Circuit Court of Appeals, Third Circuit
Mar 4, 1930
39 F.2d 363 (3d Cir. 1930)

Opinion

Nos. 4284, 4285.

March 4, 1930.

Appeal from the District Court of the United States for the Eastern District of Pennsylvania; William H. Kirkpatrick, Judge.

Separate suits by the United States against William Fessler and another and against Charles T. Barnett and wife, for the purpose of abating nuisances and closing respective premises for a year. Decree for the United States, and defendants appeal.

Part of the decree closing the premises reversed as to defendants in the first case, and decree affirmed in the last case.

B.M. Golder (of Golder, Felger Lemisch), of Philadelphia, Pa., for appellants.

Howard Benton Lewis, Asst. U.S. Atty., and Calvin S. Boyer, Acting U.S. Atty., both of Philadelphia, Pa.

Before WOOLLEY and DAVIS, Circuit Judges, and AVIS, District Judge.


These appeals are from decrees entered on bills in equity filed under section 22 of title 2 of the National Prohibition Act (27 US CA § 34), abating nuisances and closing the respective premises for a year.

Preceding the bills each defendant had pleaded guilty to a violation of the act, Fessler to unlawful possession of liquor and Barnett to maintenance of a nuisance. It was on these criminal offenses that the civil nuisance suits were based. The learned trial court treated each defendant as owner of the respective premises. The appeals are limited to that part of the decrees by which the premises were closed.

These two unrelated appeals were argued together in this court on the theory that the cases are alike on the law and substantially alike on the facts. We, too, thought this was so until we read the records when we became convinced that the cases are different on the facts and that that very difference shows by contrast the correct rule of law and its proper application.

The Fessler Case.

The facts are these:

On October 19, 1928, Fessler, upon premises owned by his father, maintained an establishment for bottling beer. Within a month his father died intestate and he became part owner of the premises.

On February 7, 1929, Fessler pleaded guilty to a count of an indictment charging unlawful possession of liquor on the former date. He was sentenced and paid a fine.

On August 1, 1929, the government filed a bill in equity against Fessler and his mother, as co-owners of the premises, for maintaining a nuisance, based on the offense of possession, etc., at the place and on the date first stated, in respect to which Fessler had pleaded guilty.

On October 11, the court tried the case and on October 17 entered the decree which is here on appeal. As it is clear that the decree finding a nuisance was adequately supported by evidence, the sole question is whether that part of the decree which ordered the premises closed for one year was properly entered. That depends on whether it, too, was supported by evidence or whether, lacking evidence, the rule which we understand the court announced should prevail, being to the effect that:

"The court is satisfied that an owner (still in possession) who has once violated the law upon the premises and used his place of business for the purposes of law violation will repeat the offense unless restrained" (by closing the place).

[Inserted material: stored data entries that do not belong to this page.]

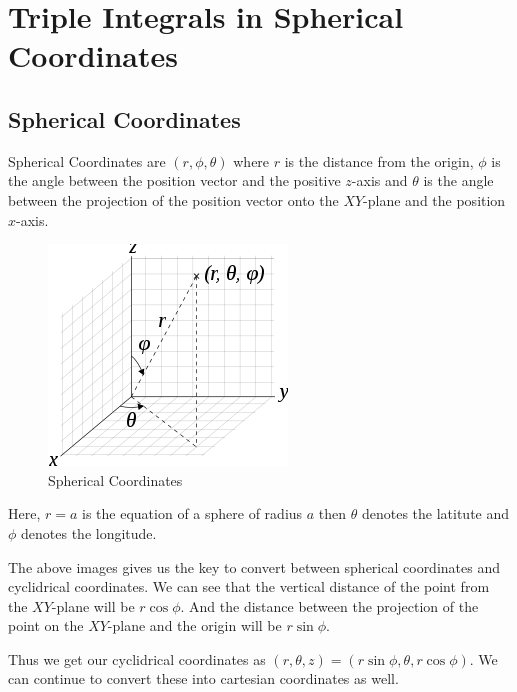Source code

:

\chapter{Triple Integrals in Spherical Coordinates} 

\bigbreak

\section{Spherical Coordinates}

Spherical Coordinates are $(r, \phi, \theta)$ where $r$ is the distance from the origin, 
$\phi$ is the angle between the position vector and the positive $z$-axis 
and $\theta$ is the angle between the projection of the position vector onto the $XY$-plane and the position $x$-axis.


\begin{figure}[ht!]
    \centering
    \includegraphics[scale=0.7]{./images/lecture_22_figure_1.png}
    \caption{Spherical Coordinates}
\end{figure}


Here, $r = a$ is the equation of a sphere of radius $a$ then $\theta$ denotes the latitute and $\phi$ denotes the longitude.


The above images gives us the key to convert between spherical coordinates and cyclidrical coordinates.
We can see that the vertical distance of the point from the $XY$-plane will be $r \cos \phi$.
And the distance between the projection of the point on the $XY$-plane and the origin will be $r \sin \phi$.

Thus we get our cyclidrical coordinates as $(r, \theta, z) = (r \sin \phi, \theta, r \cos \phi)$. 
We can continue to convert these into cartesian coordinates as well.


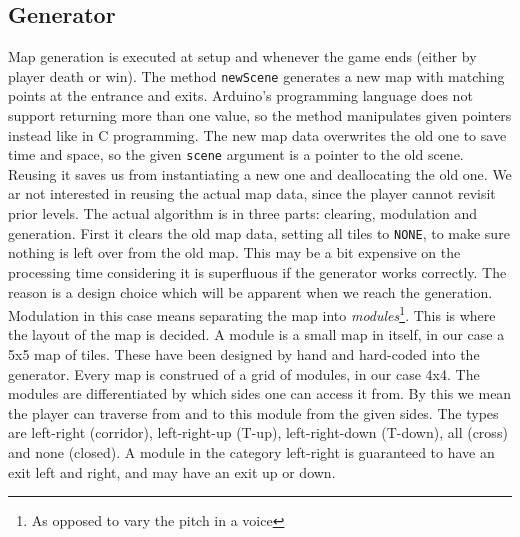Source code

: \subsection{Generator} %
Map generation is executed at setup and whenever the game ends (either by player death or win). The method {\tt newScene} generates a new map with matching points at the entrance and exits. Arduino's programming language does not support returning more than one value, so the method manipulates given pointers instead like in C programming. The new map data overwrites the old one to save time and space, so the given {\tt scene} argument is a pointer to the old scene.  Reusing it saves us from instantiating a new one and deallocating the old one.  We ar not interested in reusing the actual map data, since the player cannot revisit prior levels.
\newline
The actual algorithm is in three parts: clearing, modulation and generation. First it clears the old map data, setting all tiles to {\tt NONE}, to make sure nothing is left over from the old map. This may be a bit expensive on the processing time considering it is superfluous if the generator works correctly. The reason is a design choice which will be apparent when we reach the generation. %
\newline
Modulation in this case means separating the map into \emph{modules}\footnote{As opposed to vary the pitch in a voice}. This is where the layout of the map is decided. A module is a small map in itself, in our case a 5x5 map of tiles.  These have been designed by hand and hard-coded into the generator. Every map is construed of a grid of modules, in our case 4x4. The modules are differentiated by which sides one can access it from.  By this we mean the player can traverse from and to this module from the given sides.  The types are left-right (corridor), left-right-up (T-up), left-right-down (T-down), all (cross) and none (closed). A module in the category left-right is guaranteed to have an exit left and right, and may have an exit up or down.
\newline
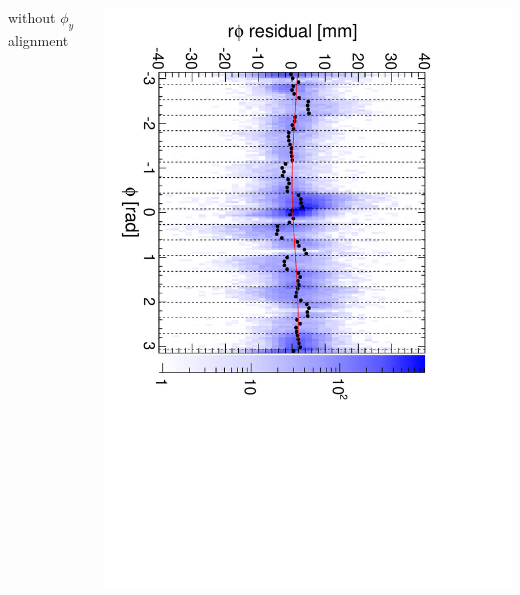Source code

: \documentclass[compress]{beamer}
\begin{document}
\begin{frame}
\begin{columns}
\centering without $\phi_y$ alignment

\includegraphics[height=\linewidth, angle=90]{diskiter02_phiyzero_p2to3.pdf}
\end{columns}
\end{frame}
\end{document}

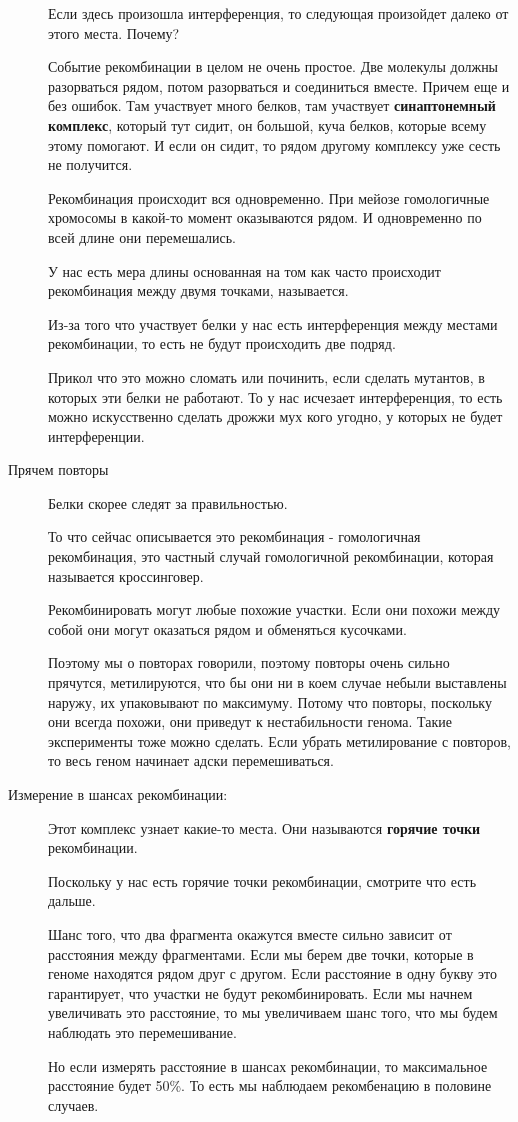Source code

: \begin{description}
Если здесь произошла интерференция, то 
следующая произойдет далеко от этого места. Почему? 

Событие рекомбинации в целом не очень простое. 
Две молекулы должны разорваться рядом, потом 
разорваться и соединиться вместе. Причем еще и без
ошибок. 
Там участвует много белков, там участвует \textbf{синаптонемный
комплекс}, который тут сидит, он большой, 
куча белков, 
которые всему этому помогают. И если он сидит, то 
рядом другому комплексу уже сесть не получится. 

Рекомбинация происходит вся одновременно. При мейозе 
гомологичные хромосомы в какой-то момент оказываются рядом. 
И одновременно по всей длине они перемешались. 

У нас есть мера длины основанная на том как часто происходит 
рекомбинация между двумя точками, называется. 

Из-за того что участвует белки у нас есть интерференция между 
местами рекомбинации, то есть не будут происходить две подряд. 

Прикол что это можно сломать или починить, если 
сделать мутантов, в которых 
эти белки не работают. То у нас исчезает 
интерференция, то есть можно 
искусственно сделать дрожжи мух кого угодно, 
у которых не будет интерференции. 

\item[Прячем повторы]
Белки скорее следят за правильностью.

То что сейчас описывается это рекомбинация - гомологичная 
рекомбинация, это частный случай гомологичной рекомбинации, 
которая называется кроссинговер. 

Рекомбинировать могут любые похожие участки. Если они 
похожи между собой они могут оказаться рядом и обменяться кусочками. 

Поэтому мы о повторах говорили, поэтому повторы очень сильно прячутся, 
метилируются, что бы они ни в коем случае небыли выставлены наружу, 
их упаковывают по максимуму. Потому что повторы, поскольку 
они всегда похожи, 
они приведут к нестабильности генома. Такие эксперименты тоже 
можно сделать. Если убрать метилирование с повторов, то 
весь геном начинает адски перемешиваться. 

\item[Измерение в шансах рекомбинации:]
Этот комплекс узнает какие-то места. Они называются 
\textbf{горячие точки} рекомбинации. 

Поскольку у нас есть горячие точки рекомбинации, смотрите что есть дальше. 

Шанс того, что два фрагмента окажутся вместе сильно зависит от расстояния между фрагментами. 
Если мы берем две точки, которые в геноме находятся рядом друг с другом. Если расстояние в одну букву 
это гарантирует, что участки не
будут рекомбинировать. Если мы начнем увеличивать это расстояние, то мы увеличиваем шанс того, что мы будем наблюдать это перемешивание. 

Но если измерять расстояние в шансах рекомбинации, то максимальное расстояние будет 50\%.
То есть мы наблюдаем рекомбенацию в половине случаев.

\end{description}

As we read the court's announcement from the bench, it looks very much as though it were a pronouncement of an unvarying rule to be applied against every such owner of premises, whether or not there are facts in the case other than his ownership from which the court can infer the probability of a continuance or recurrence of the nuisance. There was no evidence of violation of the law by the defendant owner after October 19, 1928, that is, no evidence of violation during the ten months that intervened between the violation on that date and the date of filing the bill in equity, and no evidence of violation thereafter. Moreover, there were no facts introduced by the government, except that of the defendant's ownership, indicating or tending to indicate a probability that the nuisance would continue, while there was testimony by Fessler that after the filing of the bill and before decree he removed from the premises the machinery for bottling beer and sold it to junk dealers and that he then ran the place for bottling sodawater by machinery that is not capable of bottling beer. Therefore, taking the absence of evidence on the part of the government on the point of probable continuance of the nuisance, and accepting or rejecting the evidence on the part of the defendant against that probability, as the court was free to do, the record contains no evidence adequately to support the part of the decree closing the premises unless it be the bald fact of ownership. Thus the case resolves itself into the single question whether a decree of closure can be supported by the single fact that the owner, once a violator of the law, is still in possession. If answered in the affirmative, without qualifications, this would mean that in every instance of a prayer for closure in a bill in equity against an owner who violated the law by maintaining a nuisance a decree of closure can lawfully be entered against him without any evidence as to the probability of his continuing the nuisance, other than the belief that once having done wrong he will, probably, do wrong again.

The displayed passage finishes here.